CURB-65 and PSI are used to calculate mortality risk and have technically not been validated for determining the ideal place of care.
They can be valuable for helping you determine sick vs not sick, but in the end your clinical gut trumps all.
Rhinorrhea and sore throat are more commonly seen in URI and are less typical for CAP.
Sputum samples are usually not sent due to low sensitivity/yield.
Strep pneumo and H Flu are tough to grow in culture.
It is considered adequate if there are >25 PMNs and <10 squamous epithelial cells.
Otherwise, there is concern that the sample is saliva.
Note that this is NOT the same for tracheal aspirates in intubated ICU patients which can be VERY helpful for diagnosing a healthcare-associated pneumonia and identifying the bug and resistance patterns.
Only send blood cultures if there is concern for severe pneumonia or sepsis; they are positive in <20% of inpatients with PNA.
MRSA Nasal Swab has a 98% NPV for MRSA pneumonia.

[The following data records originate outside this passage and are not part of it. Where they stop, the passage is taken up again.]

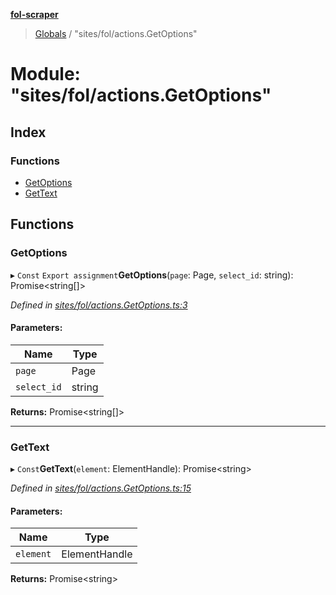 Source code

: **[fol-scraper](../README.md)**

> [Globals](../globals.md) / "sites/fol/actions.GetOptions"

# Module: "sites/fol/actions.GetOptions"

## Index

### Functions

* [GetOptions](_sites_fol_actions_getoptions_.md#getoptions)
* [GetText](_sites_fol_actions_getoptions_.md#gettext)

## Functions

### GetOptions

▸ `Const` `Export assignment`**GetOptions**(`page`: Page, `select_id`: string): Promise\<string[]>

*Defined in [sites/fol/actions.GetOptions.ts:3](https://github.com/diegolaguna/fol/blob/df763ed/src/sites/fol/actions.GetOptions.ts#L3)*

#### Parameters:

Name | Type |
------ | ------ |
`page` | Page |
`select_id` | string |

**Returns:** Promise\<string[]>

___

### GetText

▸ `Const`**GetText**(`element`: ElementHandle): Promise\<string>

*Defined in [sites/fol/actions.GetOptions.ts:15](https://github.com/diegolaguna/fol/blob/df763ed/src/sites/fol/actions.GetOptions.ts#L15)*

#### Parameters:

Name | Type |
------ | ------ |
`element` | ElementHandle |

**Returns:** Promise\<string>
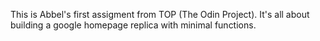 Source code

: This is Abbel's first assigment from TOP (The Odin Project).
It's all about building a google homepage replica with minimal functions.
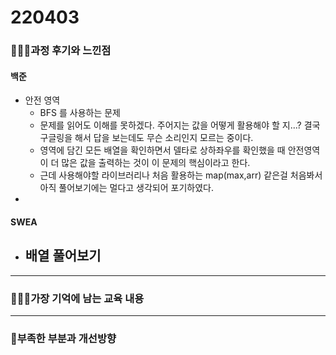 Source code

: # 220403

### 👨🏼‍🏫과정 후기와 느낀점

#### 백준

- 안전 영역
  - BFS 를 사용하는 문제
  - 문제를 읽어도 이해를 못하겠다. 주어지는 값을 어떻게 활용해야 할 지...? 결국 구글링을 해서 답을 보는데도 무슨 소리인지 모르는 중이다.
  - 영역에 담긴 모든 배열을 확인하면서 델타로 상하좌우를 확인했을 때 안전영역이 더 많은 값을 출력하는 것이 이 문제의 핵심이라고 한다.
  - 근데 사용해야할 라이브러리나 처음 활용하는 map(max,arr) 같은걸 처음봐서 아직 풀어보기에는 멀다고 생각되어 포기하였다.
- 



#### SWEA

- 배열 풀어보기
  - 

---

### 💁🏼‍♂️가장 기억에 남는 교육 내용



---

### 💫부족한 부분과 개선방향

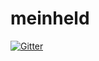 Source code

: # meinheld

[![Gitter](https://badges.gitter.im/Join%20Chat.svg)](https://gitter.im/mopemope/meinheld?utm_source=badge&utm_medium=badge&utm_campaign=pr-badge&utm_content=badge) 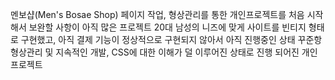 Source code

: 멘보샵(Men's Bosae Shop) 페이지 작업, 
형상관리를 통한 개인프로젝트를 처음 시작해서 보완할 사항이 아직 많은 프로젝트
20대 남성의 니즈에 맞게 사이트를 빈티지 형태로 구현했고, 아직 결제 기능이 정상적으로 구현되지 않아서 아직 진행중인 상태
꾸준항 형상관리 및 지속적인 개발, CSS에 대한 이해가 덜 이루어진 상태로 진행 되어진 개인 프로젝트
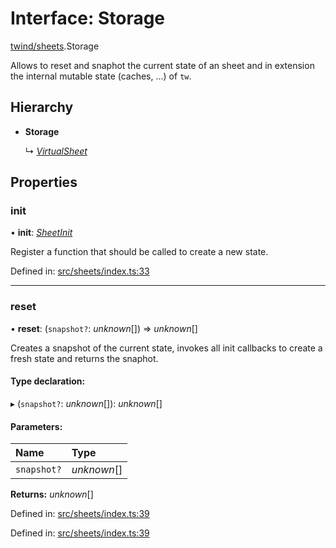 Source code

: # Interface: Storage

[twind/sheets](../modules/twind_sheets.md).Storage

Allows to reset and snaphot the current state of an sheet and
in extension the internal mutable state (caches, ...) of `tw`.

## Hierarchy

* **Storage**

  ↳ [*VirtualSheet*](twind_sheets.virtualsheet.md)

## Properties

### init

• **init**: [*SheetInit*](twind.sheetinit.md)

Register a function that should be called to create a new state.

Defined in: [src/sheets/index.ts:33](https://github.com/gojutin/twind/blob/8f04bb3/src/sheets/index.ts#L33)

___

### reset

• **reset**: (`snapshot?`: *unknown*[]) => *unknown*[]

Creates a snapshot of the current state, invokes all init callbacks to create a fresh state
and returns the snaphot.

#### Type declaration:

▸ (`snapshot?`: *unknown*[]): *unknown*[]

#### Parameters:

Name | Type |
:------ | :------ |
`snapshot?` | *unknown*[] |

**Returns:** *unknown*[]

Defined in: [src/sheets/index.ts:39](https://github.com/gojutin/twind/blob/8f04bb3/src/sheets/index.ts#L39)

Defined in: [src/sheets/index.ts:39](https://github.com/gojutin/twind/blob/8f04bb3/src/sheets/index.ts#L39)
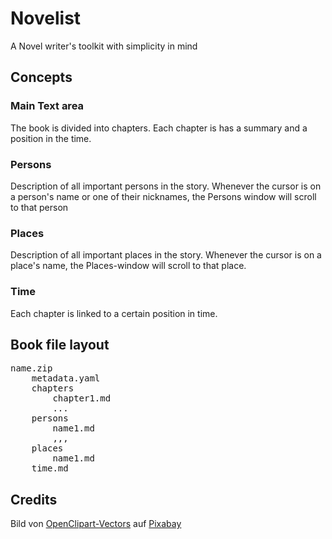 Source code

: # Novelist

A Novel writer's toolkit with simplicity in mind

## Concepts

### Main Text area

The book is divided into chapters. Each chapter is has a summary and a position in the time.

### Persons

Description of all important persons in the story. Whenever the cursor is on a person's name or one of their nicknames, the Persons window will scroll to that person

### Places

Description of all important places in the story. Whenever the cursor is on a place's name, the Places-window will scroll to that place.

### Time

Each chapter is linked to a certain position in time.


## Book file layout

<pre>
name.zip
    metadata.yaml
    chapters
        chapter1.md
        ...
    persons
        name1.md
        ,,, 
    places
        name1.md
    time.md    
</pre>    

## Credits
Bild von <a href="https://pixabay.com/de/users/openclipart-vectors-30363/?utm_source=link-attribution&amp;utm_medium=referral&amp;utm_campaign=image&amp;utm_content=156775">OpenClipart-Vectors</a> auf <a href="https://pixabay.com/de/?utm_source=link-attribution&amp;utm_medium=referral&amp;utm_campaign=image&amp;utm_content=156775">Pixabay</a> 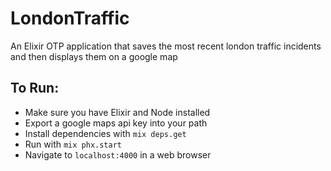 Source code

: # LondonTraffic
An Elixir OTP application that saves the most recent london traffic incidents and then displays them on a google map


## To Run:
  - Make sure you have Elixir and Node installed
  - Export a google maps api key into your path
  - Install dependencies with `mix deps.get`
  - Run with `mix phx.start`
  - Navigate to `localhost:4000` in a web browser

Thus, in most cases, if it's negative, you can feel comfortable pulling off MRSA coverage
Note that this was only studied on the admission MRSA swab, not if the patient developed concern for HAP after being admitted.
Procalcitonin was validated in ICU settings to try and limit the duration of antibiotics. Thus, a procal on admission can be tough to interpret.

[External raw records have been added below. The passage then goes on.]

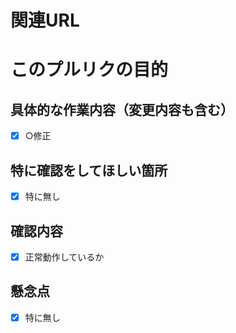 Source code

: # 関連URL
<!-- Jira タスクとか画像URLとか操作画面とかあればなんでも良い -->

# このプルリクの目的

## 具体的な作業内容（変更内容も含む）
- [x] ○修正

## 特に確認をしてほしい箇所
- [x] 特に無し

## 確認内容
- [x] 正常動作しているか

## 懸念点
- [x] 特に無し
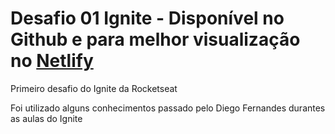 # Desafio 01 Ignite - Disponível no Github e para melhor visualização no [Netlify](https://desafio-ignite.netlify.app/)
Primeiro desafio do Ignite da Rocketseat

Foi utilizado alguns conhecimentos passado pelo Diego Fernandes durantes as aulas do Ignite
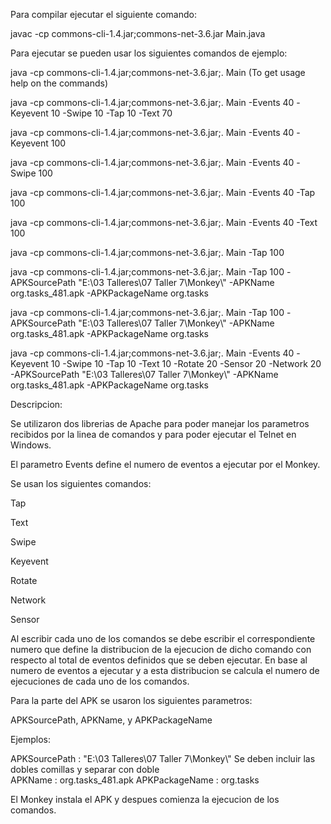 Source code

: Para compilar ejecutar el siguiente comando:

javac -cp commons-cli-1.4.jar;commons-net-3.6.jar Main.java

Para ejecutar se pueden usar los siguientes comandos de ejemplo:

java -cp commons-cli-1.4.jar;commons-net-3.6.jar;. Main (To get usage help on the commands)

java -cp commons-cli-1.4.jar;commons-net-3.6.jar;. Main -Events 40 -Keyevent 10 -Swipe 10 -Tap 10 -Text 70

java -cp commons-cli-1.4.jar;commons-net-3.6.jar;. Main -Events 40 -Keyevent 100

java -cp commons-cli-1.4.jar;commons-net-3.6.jar;. Main -Events 40 -Swipe 100

java -cp commons-cli-1.4.jar;commons-net-3.6.jar;. Main -Events 40 -Tap 100

java -cp commons-cli-1.4.jar;commons-net-3.6.jar;. Main -Events 40 -Text 100

java -cp commons-cli-1.4.jar;commons-net-3.6.jar;. Main -Tap 100

java -cp commons-cli-1.4.jar;commons-net-3.6.jar;. Main -Tap 100 -APKSourcePath "E:\\03 Talleres\\07 Taller 7\\Monkey\\" -APKName org.tasks_481.apk -APKPackageName org.tasks

java -cp commons-cli-1.4.jar;commons-net-3.6.jar;. Main -Tap 100 -APKSourcePath "E:\\03 Talleres\\07 Taller 7\\Monkey\\" -APKName org.tasks_481.apk -APKPackageName org.tasks

java -cp commons-cli-1.4.jar;commons-net-3.6.jar;. Main -Events 40 -Keyevent 10 -Swipe 10 -Tap 10 -Text 10 -Rotate 20 -Sensor 20 -Network 20 -APKSourcePath "E:\\03 Talleres\\07 Taller 7\\Monkey\\" -APKName org.tasks_481.apk -APKPackageName org.tasks

Descripcion:

Se utilizaron dos librerias de Apache para poder manejar los parametros recibidos por la linea de comandos y para poder ejecutar el Telnet en Windows.

El parametro Events define el numero de eventos a ejecutar por el Monkey.

Se usan los siguientes comandos:

Tap

Text

Swipe

Keyevent

Rotate

Network

Sensor


Al escribir cada uno de los comandos se debe escribir el correspondiente numero que define la distribucion de la ejecucion de dicho comando con respecto al total de eventos definidos que se deben ejecutar. En base al numero de eventos a ejecutar y a esta distribucion se calcula el numero de ejecuciones de cada uno de los comandos.

Para la parte del APK se usaron los siguientes parametros:

APKSourcePath, APKName, y APKPackageName

Ejemplos:

APKSourcePath    : "E:\\03 Talleres\\07 Taller 7\\Monkey\\"  Se deben incluir las dobles comillas y separar con doble \
APKName          : org.tasks_481.apk
APKPackageName   : org.tasks

El Monkey instala el APK y despues comienza la ejecucion de los comandos.
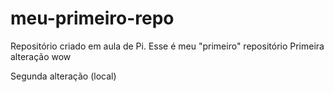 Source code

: # meu-primeiro-repo
Repositório criado em aula de Pi. Esse é meu "primeiro" repositório
Primeira alteração wow


Segunda alteração (local)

You can consider stopping abx if the level trends down to <80% of peak or is <0.25-0.50; note that it has variable sensitivity
If a patient's procalcitonin level is less than 0.5, it might be okay to stop giving them beta-lactam antibiotics but keep giving them azithromycin or doxycycline.
This is because gram negatives raise procalcitonin, whereas atypicals are less likely to raise it.
Legionella Urine Antigen should be sent in severe CAP, or there is concomitant hyponatremia, diarrhea, or recent exposure.
Note that the classic teaching of hyponatremia associated with legionella is likely overstated and not sensitive.
Bacterial pneumonia shouldn't cause pulmonary nodules. If present, it would be more consistent with a fungal infection in the right patient.
Beta-D-glucan (BDG) is sensitive but not specific for fungal infection.